/openshift-ztp

Zero Touch Provisioning of OpenShift to vSphere

Primary LanguageShell

Zero Touch Provisioning by the Southeast RTO Team

This repository houses assets for deploying OpenShift via ZTP (Zero-Touch Provisioning) to vSphere - other infrastructure platforms will be added as needed.

This process is conducted via Red Hat Advanced Cluster Management ([RH]ACM) as a function of GitOps where clusters and their states and supporting automation are defined in a Git repository for end-to-end provisioning of OpenShift clusters, their governance, policies, and applications.

Featured Technologies:

Primer Information

  • ZTP operates in a Hub-and-Spoke model - there is a primary Hub cluster that runs RHACM and other supporting services to conduct the deployment of Spoke clusters.
  • The Hub cluster needs to be deployed via the OpenShift Assisted Installer Service (OAS) due to how Metal3 and Ironic are provisioned - at the time of this writing, the needed workloads are not able to be deployed to other non-OAS provisioned clusters.
  • Caveat: OAS ZTP to Bare Metal needs Metal3 and Ironic - normal OAS ZTP via the Discovery ISO does not, and thus can be deplolyed wherever really as long as there is RWX storage available.
  • While you can leverage a GitOps model of deploying clusters with the ACM's traditional Cloud Infrastructure Providers, this is only ZTP in concept, not in practice.
  • Traditional Cloud Infrastructure Providers in ACM utilize Hive as the underlying provisioner, which in turn uses IPI - being IPI-driven means that many customizations are not available since IPI is very opinionated, such as Single Node OpenShift instances which cannot be deployed to vSphere via RHACM's CIPs/Hive/IPI processes.
  • Deploying OCP to vSphere via Hive/IPI requires network access at port 443 (cannot be otherwise specified to a different port) to vCenter and the host it is deployed on for API Access and Host Access to upload the RHCOS OVA
  • Alternatively, deploying OCP to vSphere via OAS/ZTP and Ansible can target non-443 ports and does not need direct access to an ESXi host, just vCenter.
  • 3-Node Converged Control Plane/Application clusters are possible on vSphere via Hive/IPI but only with a pre-configured Cluster Scheduler Manifest Override, MachinePool, and still will spin up 3 Application Nodes then spin them down after the cluster is fully instantiated to match the specification in the MachinePool.
  • The BootstrapInPlace processes handled by OAS are unique to the way it generates the ISO and cannot be applied to IPI/UPI installations without considerable effort around overriding and hosting large Ignition files on a web server (normal process of UPI)
  • ZTP is driven via OAS, and thus produces ISOs to boot from - the system infrastructure needs to be able to boot from these Discovery ISOs
  • The Hub OCP needs to be deployed with whatever extra Certificate Authorities needed to validate mirror services - OAS ZTP cannot skip validation of certificates in case of offline mirror deployment.

Procedures & Documentation

There is a Hub Cluster that runs ArgoCD, Ansible, RHACM, and all the other supporting services needed to deploy Spoke Clusters.

Once the Hub Cluster has the needed workloads deployed, you can integrate AAP 2 Controller/Tower with RHACM for closed-loop automation of clusters.
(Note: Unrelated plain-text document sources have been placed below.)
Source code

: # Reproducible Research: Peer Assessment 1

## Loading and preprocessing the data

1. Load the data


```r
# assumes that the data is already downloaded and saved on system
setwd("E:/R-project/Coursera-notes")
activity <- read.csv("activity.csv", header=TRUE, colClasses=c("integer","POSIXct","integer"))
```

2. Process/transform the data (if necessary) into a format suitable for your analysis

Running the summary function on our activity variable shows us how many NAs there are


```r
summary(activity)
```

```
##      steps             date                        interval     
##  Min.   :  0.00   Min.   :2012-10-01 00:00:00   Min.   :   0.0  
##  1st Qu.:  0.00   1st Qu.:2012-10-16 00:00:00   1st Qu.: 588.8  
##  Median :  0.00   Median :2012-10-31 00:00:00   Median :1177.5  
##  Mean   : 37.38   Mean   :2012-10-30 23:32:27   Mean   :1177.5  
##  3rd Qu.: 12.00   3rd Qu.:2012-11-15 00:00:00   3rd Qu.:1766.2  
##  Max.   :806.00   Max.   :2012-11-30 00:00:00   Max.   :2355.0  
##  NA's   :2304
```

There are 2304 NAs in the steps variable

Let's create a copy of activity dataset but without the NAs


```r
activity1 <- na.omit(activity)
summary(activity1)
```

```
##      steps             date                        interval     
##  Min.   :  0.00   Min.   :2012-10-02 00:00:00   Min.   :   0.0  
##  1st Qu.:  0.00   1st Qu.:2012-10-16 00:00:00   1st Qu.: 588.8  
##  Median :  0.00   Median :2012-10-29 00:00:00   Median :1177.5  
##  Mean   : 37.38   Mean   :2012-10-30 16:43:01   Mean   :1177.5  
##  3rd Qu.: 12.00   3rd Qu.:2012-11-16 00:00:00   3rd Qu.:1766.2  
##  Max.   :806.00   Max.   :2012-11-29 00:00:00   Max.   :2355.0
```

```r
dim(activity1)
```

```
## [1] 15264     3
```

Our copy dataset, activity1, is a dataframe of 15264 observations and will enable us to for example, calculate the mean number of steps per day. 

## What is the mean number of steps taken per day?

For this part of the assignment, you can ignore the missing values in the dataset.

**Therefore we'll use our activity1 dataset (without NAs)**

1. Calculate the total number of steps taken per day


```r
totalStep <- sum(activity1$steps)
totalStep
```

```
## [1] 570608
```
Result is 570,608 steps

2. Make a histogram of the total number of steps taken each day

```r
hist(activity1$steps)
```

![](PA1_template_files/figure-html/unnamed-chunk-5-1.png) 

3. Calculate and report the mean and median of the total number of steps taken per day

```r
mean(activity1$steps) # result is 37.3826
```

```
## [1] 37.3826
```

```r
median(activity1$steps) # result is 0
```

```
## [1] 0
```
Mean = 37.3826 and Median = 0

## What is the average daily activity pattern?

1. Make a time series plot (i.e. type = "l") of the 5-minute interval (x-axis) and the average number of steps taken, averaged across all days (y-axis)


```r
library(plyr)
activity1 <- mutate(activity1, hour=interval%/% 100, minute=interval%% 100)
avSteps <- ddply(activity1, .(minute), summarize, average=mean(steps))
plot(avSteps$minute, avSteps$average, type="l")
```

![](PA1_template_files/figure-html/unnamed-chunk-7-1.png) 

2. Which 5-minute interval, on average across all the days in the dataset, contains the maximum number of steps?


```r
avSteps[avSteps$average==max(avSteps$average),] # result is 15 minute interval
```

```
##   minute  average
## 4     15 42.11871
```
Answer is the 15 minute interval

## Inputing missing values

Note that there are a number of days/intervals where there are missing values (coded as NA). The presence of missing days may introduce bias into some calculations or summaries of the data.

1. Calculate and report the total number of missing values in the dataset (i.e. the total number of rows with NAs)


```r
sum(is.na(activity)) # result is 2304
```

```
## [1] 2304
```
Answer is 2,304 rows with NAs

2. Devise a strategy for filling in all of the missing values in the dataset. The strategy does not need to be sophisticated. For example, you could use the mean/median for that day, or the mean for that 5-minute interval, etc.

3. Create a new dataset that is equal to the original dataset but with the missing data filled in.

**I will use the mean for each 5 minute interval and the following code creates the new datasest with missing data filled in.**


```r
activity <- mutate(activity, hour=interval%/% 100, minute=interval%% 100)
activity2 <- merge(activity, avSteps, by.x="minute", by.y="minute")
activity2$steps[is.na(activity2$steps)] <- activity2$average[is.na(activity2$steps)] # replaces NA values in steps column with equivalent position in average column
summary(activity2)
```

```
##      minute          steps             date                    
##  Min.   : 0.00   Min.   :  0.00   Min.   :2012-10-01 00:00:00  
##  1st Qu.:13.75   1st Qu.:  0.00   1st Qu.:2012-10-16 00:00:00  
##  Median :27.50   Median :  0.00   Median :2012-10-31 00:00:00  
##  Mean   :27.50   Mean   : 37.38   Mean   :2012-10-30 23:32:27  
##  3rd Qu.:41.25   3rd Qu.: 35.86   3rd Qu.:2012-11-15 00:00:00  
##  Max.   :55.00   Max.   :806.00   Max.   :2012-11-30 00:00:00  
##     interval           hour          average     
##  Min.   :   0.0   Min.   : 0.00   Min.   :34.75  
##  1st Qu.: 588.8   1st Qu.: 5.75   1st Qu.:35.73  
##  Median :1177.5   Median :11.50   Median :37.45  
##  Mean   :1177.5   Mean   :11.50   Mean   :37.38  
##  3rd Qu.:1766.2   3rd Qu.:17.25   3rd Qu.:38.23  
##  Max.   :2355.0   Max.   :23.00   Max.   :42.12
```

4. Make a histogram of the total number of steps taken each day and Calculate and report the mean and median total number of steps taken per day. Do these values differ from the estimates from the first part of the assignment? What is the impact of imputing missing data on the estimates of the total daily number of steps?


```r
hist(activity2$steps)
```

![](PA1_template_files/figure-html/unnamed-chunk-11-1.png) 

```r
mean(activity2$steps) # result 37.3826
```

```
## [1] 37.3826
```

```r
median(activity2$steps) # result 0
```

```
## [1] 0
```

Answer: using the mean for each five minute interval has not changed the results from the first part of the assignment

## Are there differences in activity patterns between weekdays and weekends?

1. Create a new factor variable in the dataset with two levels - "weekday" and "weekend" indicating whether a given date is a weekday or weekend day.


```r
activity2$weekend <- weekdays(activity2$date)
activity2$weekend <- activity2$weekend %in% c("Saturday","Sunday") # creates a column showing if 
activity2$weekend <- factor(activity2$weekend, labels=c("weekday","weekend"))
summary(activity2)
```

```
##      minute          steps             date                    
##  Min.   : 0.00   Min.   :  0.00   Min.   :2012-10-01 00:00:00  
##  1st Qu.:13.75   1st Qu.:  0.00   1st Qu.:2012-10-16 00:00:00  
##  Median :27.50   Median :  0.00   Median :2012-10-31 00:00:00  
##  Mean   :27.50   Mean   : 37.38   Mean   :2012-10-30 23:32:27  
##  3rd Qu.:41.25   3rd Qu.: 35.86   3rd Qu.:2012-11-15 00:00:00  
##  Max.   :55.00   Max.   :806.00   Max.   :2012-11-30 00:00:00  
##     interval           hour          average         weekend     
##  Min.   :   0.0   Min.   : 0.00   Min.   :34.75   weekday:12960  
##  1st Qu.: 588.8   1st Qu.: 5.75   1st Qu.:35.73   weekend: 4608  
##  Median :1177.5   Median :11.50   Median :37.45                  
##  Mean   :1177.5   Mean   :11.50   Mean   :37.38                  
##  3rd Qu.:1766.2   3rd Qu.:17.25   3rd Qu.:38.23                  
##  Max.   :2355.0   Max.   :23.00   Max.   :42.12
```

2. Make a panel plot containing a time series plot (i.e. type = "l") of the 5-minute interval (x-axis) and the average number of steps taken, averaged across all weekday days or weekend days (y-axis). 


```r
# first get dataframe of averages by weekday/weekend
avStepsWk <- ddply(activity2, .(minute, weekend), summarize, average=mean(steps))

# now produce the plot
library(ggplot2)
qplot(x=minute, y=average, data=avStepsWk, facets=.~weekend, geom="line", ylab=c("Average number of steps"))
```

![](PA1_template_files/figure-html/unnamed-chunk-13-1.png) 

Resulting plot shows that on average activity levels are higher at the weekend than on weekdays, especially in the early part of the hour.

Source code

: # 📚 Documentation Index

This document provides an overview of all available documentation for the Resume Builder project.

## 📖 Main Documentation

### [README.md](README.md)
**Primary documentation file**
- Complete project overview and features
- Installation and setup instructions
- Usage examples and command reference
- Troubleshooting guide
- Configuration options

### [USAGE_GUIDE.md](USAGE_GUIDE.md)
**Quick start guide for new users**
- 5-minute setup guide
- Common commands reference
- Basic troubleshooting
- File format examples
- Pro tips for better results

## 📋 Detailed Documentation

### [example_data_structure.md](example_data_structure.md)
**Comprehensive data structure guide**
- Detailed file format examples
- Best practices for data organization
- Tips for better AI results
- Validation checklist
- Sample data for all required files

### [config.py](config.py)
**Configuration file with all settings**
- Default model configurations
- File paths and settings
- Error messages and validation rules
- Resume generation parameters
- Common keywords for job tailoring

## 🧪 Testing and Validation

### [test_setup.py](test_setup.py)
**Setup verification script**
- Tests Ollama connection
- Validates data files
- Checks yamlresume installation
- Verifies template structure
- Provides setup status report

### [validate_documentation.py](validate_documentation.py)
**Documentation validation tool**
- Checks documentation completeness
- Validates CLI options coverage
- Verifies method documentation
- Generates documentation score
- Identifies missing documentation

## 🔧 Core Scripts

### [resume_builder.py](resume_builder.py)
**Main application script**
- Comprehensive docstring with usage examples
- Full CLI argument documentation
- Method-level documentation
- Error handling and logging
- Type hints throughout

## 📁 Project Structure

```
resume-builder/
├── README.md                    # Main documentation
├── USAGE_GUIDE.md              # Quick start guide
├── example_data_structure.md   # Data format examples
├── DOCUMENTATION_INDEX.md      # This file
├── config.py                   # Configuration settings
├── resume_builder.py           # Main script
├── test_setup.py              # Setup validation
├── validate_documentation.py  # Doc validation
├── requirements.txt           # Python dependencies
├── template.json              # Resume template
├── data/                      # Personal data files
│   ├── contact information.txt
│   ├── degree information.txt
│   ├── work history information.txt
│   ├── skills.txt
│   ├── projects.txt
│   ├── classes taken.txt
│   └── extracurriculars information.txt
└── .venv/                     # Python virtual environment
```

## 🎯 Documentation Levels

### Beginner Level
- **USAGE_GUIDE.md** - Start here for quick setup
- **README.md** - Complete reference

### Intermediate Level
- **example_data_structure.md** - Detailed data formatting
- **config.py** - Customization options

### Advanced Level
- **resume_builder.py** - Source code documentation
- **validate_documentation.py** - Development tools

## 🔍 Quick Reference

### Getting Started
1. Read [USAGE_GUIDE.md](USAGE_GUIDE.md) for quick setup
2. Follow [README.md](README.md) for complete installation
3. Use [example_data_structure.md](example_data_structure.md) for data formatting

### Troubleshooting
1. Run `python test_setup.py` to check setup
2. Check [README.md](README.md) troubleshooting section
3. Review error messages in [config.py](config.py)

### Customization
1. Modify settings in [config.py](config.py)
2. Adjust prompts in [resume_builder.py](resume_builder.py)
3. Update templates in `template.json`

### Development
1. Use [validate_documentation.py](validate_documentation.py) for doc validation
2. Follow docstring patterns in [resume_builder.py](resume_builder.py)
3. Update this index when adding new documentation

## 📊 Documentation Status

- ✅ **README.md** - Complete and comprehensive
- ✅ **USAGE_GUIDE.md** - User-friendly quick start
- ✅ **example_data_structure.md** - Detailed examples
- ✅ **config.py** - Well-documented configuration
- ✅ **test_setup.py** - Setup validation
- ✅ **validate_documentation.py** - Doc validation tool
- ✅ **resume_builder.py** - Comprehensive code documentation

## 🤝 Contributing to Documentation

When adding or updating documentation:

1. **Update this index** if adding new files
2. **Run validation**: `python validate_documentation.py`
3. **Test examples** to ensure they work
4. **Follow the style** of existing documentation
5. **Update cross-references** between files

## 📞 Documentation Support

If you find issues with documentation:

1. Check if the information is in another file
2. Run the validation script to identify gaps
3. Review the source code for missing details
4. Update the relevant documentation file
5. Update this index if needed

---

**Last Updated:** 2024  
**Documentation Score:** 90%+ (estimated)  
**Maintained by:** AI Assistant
RHACM will also need other things configured such as Credentials.

Configuration of ArgoCD follows, which then allows for pushing of a cluster and its state to a Git repo for GitOps driven Spoke Cluster deployment.

The Spoke Cluster resources are then created in the ztp-clusters/ directory and on Git Push/Merge are applied to the local Hub cluster via ArgoCD, which then are picked up by RHACM/OAS. The InfraEnv and cluster are then defined and ready for downloading the Discovery ISO.

Cluster composition, Discovery ISO download link, and other variables are passed to an AnsibleJob that will then kick off the Ansible Tower Job Template that will actually create the targeted Infrastructure with the Discovery ISO.

Once the intended systems report in and are discoverable by the InfraEnv, the AnsibleJob kicks back over to OAS/ZTP to continue the installation.

Quickstart - tl;dr

There are two processes that are needed to deploy OpenShift to vSphere via ZTP:

  • One-time setup of a Hub Cluster
  • Individual GitOps-based deployment templating of manifests into a Git repo, per Spoke Clusters

Setting up the Hub Cluster

Assuming you have an OCP 4.9+ cluster deployed with OpenShift Assisted Installer Service (OAS), you can simply run the following to bootstrap it into a Hub Cluster:

## Install needed pip modules
pip3 install -r ./requirements.txt

## Install needed Ansible Collections
ansible-galaxy collection install -r ./collections/requirements.yml

## Log into the Hub cluster with a cluster-admin user:
oc login ...

## Bootstrap the Hub cluster with needed Operators and Workloads
ansible-playbook ansible/1_deploy.yaml

## Configure the Hub cluster Operators and Workloads, namely RHACM, AAP2, and RH GitOps (ArgoCD)
ansible-playbook ansible/2_configure.yaml

## Create credentials for vSphere Infrastructure, Pull Secret, Git credentials, etc
ansible-playbook \
 -e vcenter_username="administrator@vsphere.local" \
 -e vcenter_password='somePass!' \
 -e vcenter_fqdn="vcenter.example.com" \
 ansible/3_create_credentials.yaml

Creating Spoke Clusters

To set up a Spoke cluster, you would just create Spoke Cluster definitions, generate the manifests, and push to the Git repo that RH GitOps is syncing to:

Once the Hub has been set up and configured, with Credentials available, you can create a set of Spoke Cluster manifests. The Spoke Cluster Manifest Generation Ansible Playbook can be run locally or via Ansible Tower/AAP 2 Controller. The previously run 2_configure.yaml Playbook will set up a Job Template.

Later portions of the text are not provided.